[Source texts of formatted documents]
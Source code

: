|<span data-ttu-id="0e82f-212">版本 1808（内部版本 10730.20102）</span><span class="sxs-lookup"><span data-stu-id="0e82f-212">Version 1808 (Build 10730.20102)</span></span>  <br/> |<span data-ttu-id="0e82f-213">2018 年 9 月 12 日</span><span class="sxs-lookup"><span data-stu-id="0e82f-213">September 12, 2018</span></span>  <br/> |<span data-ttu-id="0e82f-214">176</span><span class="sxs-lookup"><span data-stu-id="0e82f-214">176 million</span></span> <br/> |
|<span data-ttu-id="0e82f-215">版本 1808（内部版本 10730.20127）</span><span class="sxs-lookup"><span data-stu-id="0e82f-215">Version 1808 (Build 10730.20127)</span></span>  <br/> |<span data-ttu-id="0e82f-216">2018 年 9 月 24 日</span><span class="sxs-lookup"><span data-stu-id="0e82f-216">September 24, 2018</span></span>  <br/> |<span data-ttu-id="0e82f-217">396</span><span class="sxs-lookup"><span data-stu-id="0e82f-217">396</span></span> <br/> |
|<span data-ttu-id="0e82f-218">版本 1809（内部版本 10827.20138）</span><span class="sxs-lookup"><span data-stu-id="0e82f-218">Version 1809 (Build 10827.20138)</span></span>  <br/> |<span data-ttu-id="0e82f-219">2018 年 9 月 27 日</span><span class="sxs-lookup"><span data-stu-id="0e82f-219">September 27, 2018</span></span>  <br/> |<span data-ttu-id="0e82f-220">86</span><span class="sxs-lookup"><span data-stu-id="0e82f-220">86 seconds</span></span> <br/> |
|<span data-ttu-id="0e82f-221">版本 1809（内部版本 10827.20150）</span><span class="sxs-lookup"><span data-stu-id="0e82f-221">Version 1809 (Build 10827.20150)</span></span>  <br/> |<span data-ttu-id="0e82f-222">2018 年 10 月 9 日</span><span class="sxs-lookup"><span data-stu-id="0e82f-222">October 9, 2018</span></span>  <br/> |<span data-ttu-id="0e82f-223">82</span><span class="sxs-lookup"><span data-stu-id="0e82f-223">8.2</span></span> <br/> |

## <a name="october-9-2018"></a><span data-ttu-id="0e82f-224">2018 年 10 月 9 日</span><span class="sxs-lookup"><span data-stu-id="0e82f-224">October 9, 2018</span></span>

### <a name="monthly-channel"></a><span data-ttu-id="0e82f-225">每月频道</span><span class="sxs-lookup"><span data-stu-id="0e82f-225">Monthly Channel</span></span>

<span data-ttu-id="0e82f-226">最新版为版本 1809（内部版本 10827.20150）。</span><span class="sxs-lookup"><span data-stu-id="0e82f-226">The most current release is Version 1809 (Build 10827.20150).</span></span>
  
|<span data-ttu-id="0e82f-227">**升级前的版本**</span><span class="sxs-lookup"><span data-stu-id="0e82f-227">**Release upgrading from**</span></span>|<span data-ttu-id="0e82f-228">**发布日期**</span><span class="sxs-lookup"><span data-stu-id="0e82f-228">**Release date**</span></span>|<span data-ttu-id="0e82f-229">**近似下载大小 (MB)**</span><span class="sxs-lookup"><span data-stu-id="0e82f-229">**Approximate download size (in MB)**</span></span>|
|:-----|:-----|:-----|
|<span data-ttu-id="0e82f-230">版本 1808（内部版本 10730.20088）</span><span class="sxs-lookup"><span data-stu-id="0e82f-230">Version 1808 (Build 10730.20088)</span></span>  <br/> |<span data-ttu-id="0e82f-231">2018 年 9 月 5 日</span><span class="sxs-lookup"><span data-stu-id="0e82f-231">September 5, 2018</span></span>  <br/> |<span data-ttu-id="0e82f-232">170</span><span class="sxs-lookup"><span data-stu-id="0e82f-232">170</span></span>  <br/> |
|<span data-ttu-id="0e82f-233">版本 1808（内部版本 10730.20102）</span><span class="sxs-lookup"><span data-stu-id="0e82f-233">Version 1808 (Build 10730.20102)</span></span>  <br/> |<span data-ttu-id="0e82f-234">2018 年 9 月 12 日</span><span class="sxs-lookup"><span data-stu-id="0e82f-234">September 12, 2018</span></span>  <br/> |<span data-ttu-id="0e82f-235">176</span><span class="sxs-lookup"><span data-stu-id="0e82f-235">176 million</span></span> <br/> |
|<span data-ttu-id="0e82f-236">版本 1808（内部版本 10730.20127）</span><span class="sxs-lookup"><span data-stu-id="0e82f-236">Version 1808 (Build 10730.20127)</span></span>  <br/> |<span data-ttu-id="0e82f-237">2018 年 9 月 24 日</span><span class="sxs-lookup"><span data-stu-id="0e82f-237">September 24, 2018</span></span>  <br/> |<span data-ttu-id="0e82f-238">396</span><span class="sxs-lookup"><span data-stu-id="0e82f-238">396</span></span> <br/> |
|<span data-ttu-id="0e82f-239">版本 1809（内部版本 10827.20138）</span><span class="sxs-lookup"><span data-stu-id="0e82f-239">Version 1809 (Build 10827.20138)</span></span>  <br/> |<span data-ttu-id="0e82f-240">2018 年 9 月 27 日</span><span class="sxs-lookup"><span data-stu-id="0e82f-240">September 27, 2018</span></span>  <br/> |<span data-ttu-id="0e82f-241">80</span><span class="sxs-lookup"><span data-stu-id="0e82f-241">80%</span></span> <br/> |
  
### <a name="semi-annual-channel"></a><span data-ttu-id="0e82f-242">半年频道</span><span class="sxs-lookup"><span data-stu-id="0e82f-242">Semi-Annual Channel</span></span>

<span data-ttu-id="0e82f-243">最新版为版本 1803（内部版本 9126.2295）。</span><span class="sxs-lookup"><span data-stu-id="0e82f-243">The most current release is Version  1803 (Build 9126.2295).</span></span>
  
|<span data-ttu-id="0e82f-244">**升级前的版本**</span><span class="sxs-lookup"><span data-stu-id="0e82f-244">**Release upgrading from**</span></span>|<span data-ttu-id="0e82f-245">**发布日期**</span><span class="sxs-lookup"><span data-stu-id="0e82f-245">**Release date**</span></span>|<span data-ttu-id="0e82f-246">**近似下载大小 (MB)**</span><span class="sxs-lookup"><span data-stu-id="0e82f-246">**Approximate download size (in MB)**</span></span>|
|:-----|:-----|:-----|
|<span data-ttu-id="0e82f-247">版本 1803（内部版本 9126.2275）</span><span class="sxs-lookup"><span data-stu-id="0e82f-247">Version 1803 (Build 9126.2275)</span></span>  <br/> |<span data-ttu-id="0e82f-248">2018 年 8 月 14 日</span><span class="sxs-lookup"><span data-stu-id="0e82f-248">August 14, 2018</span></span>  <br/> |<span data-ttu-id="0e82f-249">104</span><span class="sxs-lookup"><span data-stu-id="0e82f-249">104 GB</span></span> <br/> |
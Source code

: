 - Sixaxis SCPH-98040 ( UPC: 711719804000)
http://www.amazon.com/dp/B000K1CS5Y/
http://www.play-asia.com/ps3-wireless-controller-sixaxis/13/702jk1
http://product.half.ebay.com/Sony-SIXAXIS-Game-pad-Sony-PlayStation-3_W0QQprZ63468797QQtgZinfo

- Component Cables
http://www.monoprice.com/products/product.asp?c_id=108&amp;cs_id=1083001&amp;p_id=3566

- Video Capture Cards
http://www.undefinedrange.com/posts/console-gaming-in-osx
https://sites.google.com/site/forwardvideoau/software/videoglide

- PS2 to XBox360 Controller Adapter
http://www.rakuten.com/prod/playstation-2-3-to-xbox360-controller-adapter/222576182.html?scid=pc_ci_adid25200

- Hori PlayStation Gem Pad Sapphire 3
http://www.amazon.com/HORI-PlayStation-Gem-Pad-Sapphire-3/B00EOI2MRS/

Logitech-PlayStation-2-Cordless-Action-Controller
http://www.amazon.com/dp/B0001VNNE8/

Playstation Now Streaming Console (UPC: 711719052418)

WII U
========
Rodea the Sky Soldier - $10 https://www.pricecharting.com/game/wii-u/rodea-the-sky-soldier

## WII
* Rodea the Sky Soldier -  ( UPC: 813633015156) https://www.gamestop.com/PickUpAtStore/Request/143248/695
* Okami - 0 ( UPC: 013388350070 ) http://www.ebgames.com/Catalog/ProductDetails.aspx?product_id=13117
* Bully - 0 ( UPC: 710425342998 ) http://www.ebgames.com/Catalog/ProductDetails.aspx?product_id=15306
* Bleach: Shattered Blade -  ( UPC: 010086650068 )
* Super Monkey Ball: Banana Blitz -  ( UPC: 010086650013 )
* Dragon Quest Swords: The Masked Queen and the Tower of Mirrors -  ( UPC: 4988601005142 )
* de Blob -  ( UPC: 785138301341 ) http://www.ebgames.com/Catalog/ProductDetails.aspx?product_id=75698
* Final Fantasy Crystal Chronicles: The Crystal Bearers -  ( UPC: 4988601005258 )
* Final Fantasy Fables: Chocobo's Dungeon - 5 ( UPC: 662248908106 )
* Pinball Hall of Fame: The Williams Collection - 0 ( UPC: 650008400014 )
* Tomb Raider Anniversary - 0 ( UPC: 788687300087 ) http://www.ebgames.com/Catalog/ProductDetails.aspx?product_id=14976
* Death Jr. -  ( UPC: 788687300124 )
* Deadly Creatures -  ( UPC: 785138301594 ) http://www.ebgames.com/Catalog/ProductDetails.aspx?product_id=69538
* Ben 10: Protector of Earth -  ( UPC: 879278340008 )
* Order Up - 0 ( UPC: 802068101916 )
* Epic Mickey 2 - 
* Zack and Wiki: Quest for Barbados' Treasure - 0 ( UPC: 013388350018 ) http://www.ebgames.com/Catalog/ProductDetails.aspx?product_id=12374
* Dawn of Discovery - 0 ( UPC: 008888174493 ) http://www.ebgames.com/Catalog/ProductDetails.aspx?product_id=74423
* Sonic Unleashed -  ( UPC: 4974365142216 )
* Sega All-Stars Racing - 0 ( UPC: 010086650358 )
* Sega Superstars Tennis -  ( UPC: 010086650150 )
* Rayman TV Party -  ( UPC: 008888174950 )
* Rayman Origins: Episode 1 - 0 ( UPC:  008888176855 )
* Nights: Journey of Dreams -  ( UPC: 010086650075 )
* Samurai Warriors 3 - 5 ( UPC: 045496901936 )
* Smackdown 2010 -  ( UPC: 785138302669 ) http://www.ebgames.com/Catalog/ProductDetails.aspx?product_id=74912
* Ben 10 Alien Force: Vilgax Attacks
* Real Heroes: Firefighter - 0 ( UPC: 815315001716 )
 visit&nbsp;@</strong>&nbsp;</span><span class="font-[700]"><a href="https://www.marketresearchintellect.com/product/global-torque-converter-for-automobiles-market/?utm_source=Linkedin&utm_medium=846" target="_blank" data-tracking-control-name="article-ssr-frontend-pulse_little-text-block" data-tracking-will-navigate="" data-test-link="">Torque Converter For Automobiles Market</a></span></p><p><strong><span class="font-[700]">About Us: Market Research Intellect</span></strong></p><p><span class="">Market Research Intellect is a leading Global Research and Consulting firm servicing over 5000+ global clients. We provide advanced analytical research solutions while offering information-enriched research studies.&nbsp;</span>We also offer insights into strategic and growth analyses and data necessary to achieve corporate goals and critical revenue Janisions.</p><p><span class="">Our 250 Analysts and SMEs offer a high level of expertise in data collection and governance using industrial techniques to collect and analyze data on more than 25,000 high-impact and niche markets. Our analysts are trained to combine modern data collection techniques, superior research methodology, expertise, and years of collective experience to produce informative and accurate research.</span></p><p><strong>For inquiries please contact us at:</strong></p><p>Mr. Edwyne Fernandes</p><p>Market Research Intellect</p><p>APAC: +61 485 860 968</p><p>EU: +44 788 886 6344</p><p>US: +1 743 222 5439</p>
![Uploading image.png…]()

▸ **Exercise**
Your answer must be every line from the entries that contains the string "Sapphire", copied as it stands.

▸ **Task response**
- Hori PlayStation Gem Pad Sapphire 3
http://www.amazon.com/HORI-PlayStation-Gem-Pad-Sapphire-3/B00EOI2MRS/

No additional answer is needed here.